(Exercise directions): Which lines in the records below hold the word "should"? Copy each of them.

(Data under study):
══════

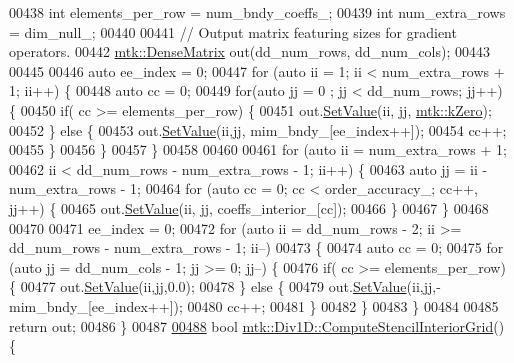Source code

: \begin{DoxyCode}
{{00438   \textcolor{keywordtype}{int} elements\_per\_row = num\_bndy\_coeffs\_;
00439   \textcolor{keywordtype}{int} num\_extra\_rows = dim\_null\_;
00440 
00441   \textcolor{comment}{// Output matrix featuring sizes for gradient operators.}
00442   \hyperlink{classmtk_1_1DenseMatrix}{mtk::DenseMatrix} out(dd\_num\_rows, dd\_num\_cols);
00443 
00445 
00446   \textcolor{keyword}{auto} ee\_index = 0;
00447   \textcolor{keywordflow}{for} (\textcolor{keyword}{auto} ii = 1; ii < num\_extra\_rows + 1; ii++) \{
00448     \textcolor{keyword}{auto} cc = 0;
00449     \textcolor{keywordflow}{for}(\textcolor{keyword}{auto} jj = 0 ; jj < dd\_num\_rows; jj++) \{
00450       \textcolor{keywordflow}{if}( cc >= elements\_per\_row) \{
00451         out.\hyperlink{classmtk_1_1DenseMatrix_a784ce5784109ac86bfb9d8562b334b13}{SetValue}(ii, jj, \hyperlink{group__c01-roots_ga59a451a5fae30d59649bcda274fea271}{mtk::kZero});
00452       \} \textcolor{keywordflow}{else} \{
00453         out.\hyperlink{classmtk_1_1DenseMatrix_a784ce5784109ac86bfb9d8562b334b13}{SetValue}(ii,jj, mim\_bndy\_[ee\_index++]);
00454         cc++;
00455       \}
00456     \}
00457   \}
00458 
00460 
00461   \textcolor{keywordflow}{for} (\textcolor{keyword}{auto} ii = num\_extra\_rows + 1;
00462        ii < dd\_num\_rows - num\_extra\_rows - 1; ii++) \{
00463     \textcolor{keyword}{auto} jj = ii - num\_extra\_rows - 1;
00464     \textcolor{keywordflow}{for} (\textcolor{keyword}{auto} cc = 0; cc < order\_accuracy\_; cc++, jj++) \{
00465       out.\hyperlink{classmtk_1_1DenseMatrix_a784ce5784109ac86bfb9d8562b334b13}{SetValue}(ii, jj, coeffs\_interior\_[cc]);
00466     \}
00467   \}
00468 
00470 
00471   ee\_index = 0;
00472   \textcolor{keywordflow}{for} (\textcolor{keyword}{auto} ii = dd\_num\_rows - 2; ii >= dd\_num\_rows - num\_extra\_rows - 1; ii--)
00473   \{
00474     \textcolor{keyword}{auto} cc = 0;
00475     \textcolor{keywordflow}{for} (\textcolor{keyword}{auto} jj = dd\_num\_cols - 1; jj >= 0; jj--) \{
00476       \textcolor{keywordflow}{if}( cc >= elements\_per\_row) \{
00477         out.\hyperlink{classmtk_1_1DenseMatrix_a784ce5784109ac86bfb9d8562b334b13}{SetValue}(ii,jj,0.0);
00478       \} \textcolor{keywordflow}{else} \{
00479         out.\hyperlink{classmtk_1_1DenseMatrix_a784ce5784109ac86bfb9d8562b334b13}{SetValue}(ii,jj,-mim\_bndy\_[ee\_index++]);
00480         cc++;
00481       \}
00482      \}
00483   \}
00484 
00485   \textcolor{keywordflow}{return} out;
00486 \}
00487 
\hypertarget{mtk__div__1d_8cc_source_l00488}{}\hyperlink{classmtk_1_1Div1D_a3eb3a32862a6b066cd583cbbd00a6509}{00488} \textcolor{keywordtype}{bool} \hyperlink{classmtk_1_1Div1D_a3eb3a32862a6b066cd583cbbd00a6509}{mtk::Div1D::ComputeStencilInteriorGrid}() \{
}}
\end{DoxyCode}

══════

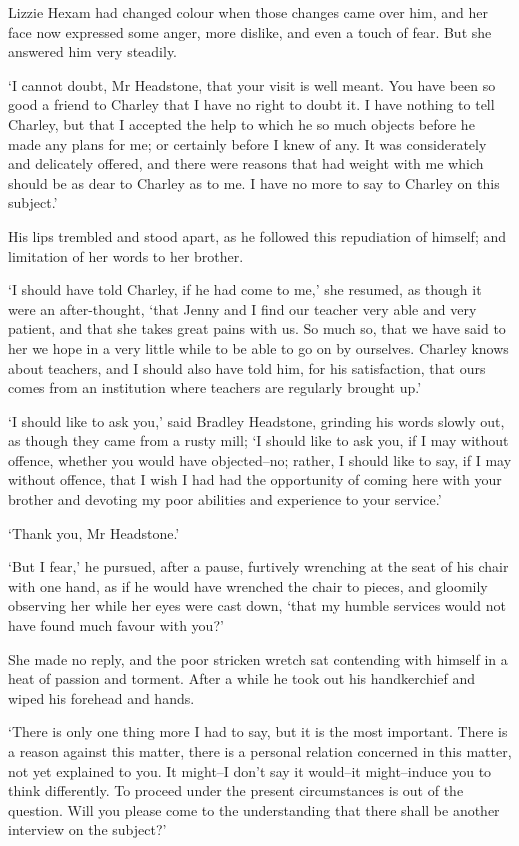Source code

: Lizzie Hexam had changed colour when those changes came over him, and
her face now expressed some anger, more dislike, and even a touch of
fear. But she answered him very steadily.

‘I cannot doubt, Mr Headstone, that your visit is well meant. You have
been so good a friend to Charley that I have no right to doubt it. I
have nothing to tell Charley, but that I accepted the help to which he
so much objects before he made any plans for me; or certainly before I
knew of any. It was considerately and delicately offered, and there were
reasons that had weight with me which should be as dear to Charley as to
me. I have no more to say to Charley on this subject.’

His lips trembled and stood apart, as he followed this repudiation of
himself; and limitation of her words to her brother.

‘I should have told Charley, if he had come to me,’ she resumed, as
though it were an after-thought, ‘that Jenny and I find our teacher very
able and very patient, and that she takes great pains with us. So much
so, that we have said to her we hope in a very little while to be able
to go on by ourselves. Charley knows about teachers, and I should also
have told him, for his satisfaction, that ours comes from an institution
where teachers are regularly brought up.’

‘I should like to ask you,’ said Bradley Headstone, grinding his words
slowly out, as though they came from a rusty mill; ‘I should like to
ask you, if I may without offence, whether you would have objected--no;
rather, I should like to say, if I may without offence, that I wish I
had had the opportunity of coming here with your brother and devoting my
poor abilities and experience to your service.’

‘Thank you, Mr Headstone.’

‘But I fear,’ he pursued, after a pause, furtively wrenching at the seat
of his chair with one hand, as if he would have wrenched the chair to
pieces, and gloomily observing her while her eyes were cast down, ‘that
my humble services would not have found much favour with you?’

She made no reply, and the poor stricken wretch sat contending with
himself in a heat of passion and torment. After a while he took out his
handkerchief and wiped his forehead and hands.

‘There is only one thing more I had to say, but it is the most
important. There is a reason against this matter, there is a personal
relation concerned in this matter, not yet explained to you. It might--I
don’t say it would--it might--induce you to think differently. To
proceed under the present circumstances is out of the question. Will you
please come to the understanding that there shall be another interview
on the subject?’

══════

(Output for this task):
reasons that had weight with me which should be as dear to Charley as to
‘I should have told Charley, if he had come to me,’ she resumed, as
to go on by ourselves. Charley knows about teachers, and I should also
‘I should like to ask you,’ said Bradley Headstone, grinding his words
slowly out, as though they came from a rusty mill; ‘I should like to
rather, I should like to say, if I may without offence, that I wish I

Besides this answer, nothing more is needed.